● **ACTION ITEM**: Leave out the pictures. Return every record otherwise untouched.

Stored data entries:
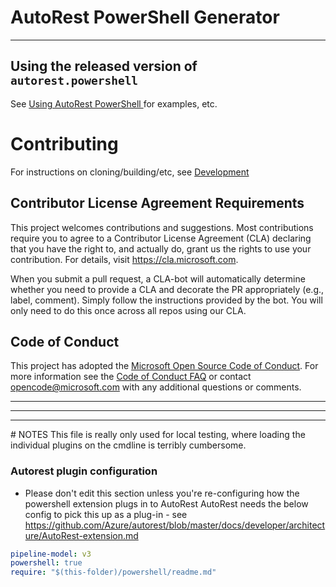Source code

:# AutoRest PowerShell Generator
<hr>

## Using the released version of `autorest.powershell`

See [Using AutoRest PowerShell ](docs/readme.md) for examples, etc.


# Contributing

For instructions on cloning/building/etc, see [Development](docs/development.md)


## Contributor License Agreement Requirements

This project welcomes contributions and suggestions.  Most contributions require you to agree to a
Contributor License Agreement (CLA) declaring that you have the right to, and actually do, grant us
the rights to use your contribution. For details, visit https://cla.microsoft.com.

When you submit a pull request, a CLA-bot will automatically determine whether you need to provide
a CLA and decorate the PR appropriately (e.g., label, comment). Simply follow the instructions
provided by the bot. You will only need to do this once across all repos using our CLA.

## Code of Conduct

This project has adopted the [Microsoft Open Source Code of Conduct](https://opensource.microsoft.com/codeofconduct/).
For more information see the [Code of Conduct FAQ](https://opensource.microsoft.com/codeofconduct/faq/) or
contact [opencode@microsoft.com](mailto:opencode@microsoft.com) with any additional questions or comments.

<hr>
<hr>
<hr>
# NOTES
This file is really only used for local testing, where loading the individual plugins on the cmdline is terribly
cumbersome.

### Autorest plugin configuration
- Please don't edit this section unless you're re-configuring how the powershell extension plugs in to AutoRest
AutoRest needs the below config to pick this up as a plug-in - see https://github.com/Azure/autorest/blob/master/docs/developer/architecture/AutoRest-extension.md

``` yaml 
pipeline-model: v3
powershell: true
require: "$(this-folder)/powershell/readme.md"
```
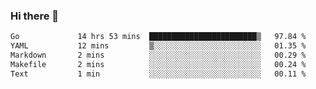 ### Hi there 👋

<!--
**yeya24/yeya24** is a ✨ _special_ ✨ repository because its `README.md` (this file) appears on your GitHub profile.

Here are some ideas to get you started:

- 🔭 I’m currently working on ...
- 🌱 I’m currently learning ...
- 👯 I’m looking to collaborate on ...
- 🤔 I’m looking for help with ...
- 💬 Ask me about ...
- 📫 How to reach me: ...
- 😄 Pronouns: ...
- ⚡ Fun fact: ...
-->

<!--START_SECTION:waka-->

```txt
Go             14 hrs 53 mins  ████████████████████████▒   97.84 %
YAML           12 mins         ▒░░░░░░░░░░░░░░░░░░░░░░░░   01.35 %
Markdown       2 mins          ░░░░░░░░░░░░░░░░░░░░░░░░░   00.29 %
Makefile       2 mins          ░░░░░░░░░░░░░░░░░░░░░░░░░   00.24 %
Text           1 min           ░░░░░░░░░░░░░░░░░░░░░░░░░   00.11 %
```

<!--END_SECTION:waka-->
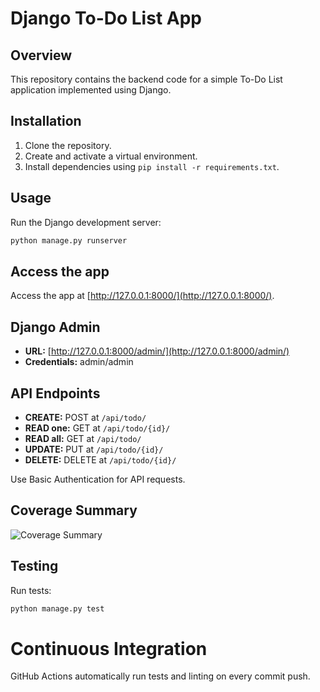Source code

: # Django To-Do List App

## Overview

This repository contains the backend code for a simple To-Do List application implemented using Django.


## Installation

1. Clone the repository.
2. Create and activate a virtual environment.
3. Install dependencies using `pip install -r requirements.txt`.

## Usage

Run the Django development server:

```bash
python manage.py runserver
```
## Access the app
Access the app at [http://127.0.0.1:8000/](http://127.0.0.1:8000/).

## Django Admin
- **URL:** [http://127.0.0.1:8000/admin/](http://127.0.0.1:8000/admin/)
- **Credentials:** admin/admin

## API Endpoints
- **CREATE:** POST at `/api/todo/`
- **READ one:** GET at `/api/todo/{id}/`
- **READ all:** GET at `/api/todo/`
- **UPDATE:** PUT at `/api/todo/{id}/`
- **DELETE:** DELETE at `/api/todo/{id}/`
  
Use Basic Authentication for API requests.

## Coverage Summary

![Coverage Summary](https://github.com/MuhdHishamP/Algo-Todo-3/assets/99111049/bd4b980f-8584-4c75-aba6-df9eb171cb2c)




## Testing
Run tests:

```bash
python manage.py test
```

# Continuous Integration

GitHub Actions automatically run tests and linting on every commit push.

● **WRITTEN ANSWER**:
Source code

:# AutoRest PowerShell Generator
<hr>

## Using the released version of `autorest.powershell`

See [Using AutoRest PowerShell ](docs/readme.md) for examples, etc.


# Contributing

For instructions on cloning/building/etc, see [Development](docs/development.md)


## Contributor License Agreement Requirements

This project welcomes contributions and suggestions.  Most contributions require you to agree to a
Contributor License Agreement (CLA) declaring that you have the right to, and actually do, grant us
the rights to use your contribution. For details, visit https://cla.microsoft.com.

When you submit a pull request, a CLA-bot will automatically determine whether you need to provide
a CLA and decorate the PR appropriately (e.g., label, comment). Simply follow the instructions
provided by the bot. You will only need to do this once across all repos using our CLA.

## Code of Conduct

This project has adopted the [Microsoft Open Source Code of Conduct](https://opensource.microsoft.com/codeofconduct/).
For more information see the [Code of Conduct FAQ](https://opensource.microsoft.com/codeofconduct/faq/) or
contact [opencode@microsoft.com](mailto:opencode@microsoft.com) with any additional questions or comments.

<hr>
<hr>
<hr>
# NOTES
This file is really only used for local testing, where loading the individual plugins on the cmdline is terribly
cumbersome.

### Autorest plugin configuration
- Please don't edit this section unless you're re-configuring how the powershell extension plugs in to AutoRest
AutoRest needs the below config to pick this up as a plug-in - see https://github.com/Azure/autorest/blob/master/docs/developer/architecture/AutoRest-extension.md

``` yaml 
pipeline-model: v3
powershell: true
require: "$(this-folder)/powershell/readme.md"
```
 ### Hi there 👋

<!--
**yeya24/yeya24** is a ✨ _special_ ✨ repository because its `README.md` (this file) appears on your GitHub profile.

Here are some ideas to get you started:

- 🔭 I’m currently working on ...
- 🌱 I’m currently learning ...
- 👯 I’m looking to collaborate on ...
- 🤔 I’m looking for help with ...
- 💬 Ask me about ...
- 📫 How to reach me: ...
- 😄 Pronouns: ...
- ⚡ Fun fact: ...
-->

<!--START_SECTION:waka-->

```txt
Go             14 hrs 53 mins  ████████████████████████▒   97.84 %
YAML           12 mins         ▒░░░░░░░░░░░░░░░░░░░░░░░░   01.35 %
Markdown       2 mins          ░░░░░░░░░░░░░░░░░░░░░░░░░   00.29 %
Makefile       2 mins          ░░░░░░░░░░░░░░░░░░░░░░░░░   00.24 %
Text           1 min           ░░░░░░░░░░░░░░░░░░░░░░░░░   00.11 %
```

<!--END_SECTION:waka-->
Source code

: # Django To-Do List App

## Overview

This repository contains the backend code for a simple To-Do List application implemented using Django.


## Installation

1. Clone the repository.
2. Create and activate a virtual environment.
3. Install dependencies using `pip install -r requirements.txt`.

## Usage

Run the Django development server:

```bash
python manage.py runserver
```
## Access the app
Access the app at [http://127.0.0.1:8000/](http://127.0.0.1:8000/).

## Django Admin
- **URL:** [http://127.0.0.1:8000/admin/](http://127.0.0.1:8000/admin/)
- **Credentials:** admin/admin

## API Endpoints
- **CREATE:** POST at `/api/todo/`
- **READ one:** GET at `/api/todo/{id}/`
- **READ all:** GET at `/api/todo/`
- **UPDATE:** PUT at `/api/todo/{id}/`
- **DELETE:** DELETE at `/api/todo/{id}/`
  
Use Basic Authentication for API requests.

## Coverage Summary

![Coverage Summary](https://github.com/MuhdHishamP/Algo-Todo-3/assets/99111049/bd4b980f-8584-4c75-aba6-df9eb171cb2c)




## Testing
Run tests:

```bash
python manage.py test
```

# Continuous Integration

GitHub Actions automatically run tests and linting on every commit push.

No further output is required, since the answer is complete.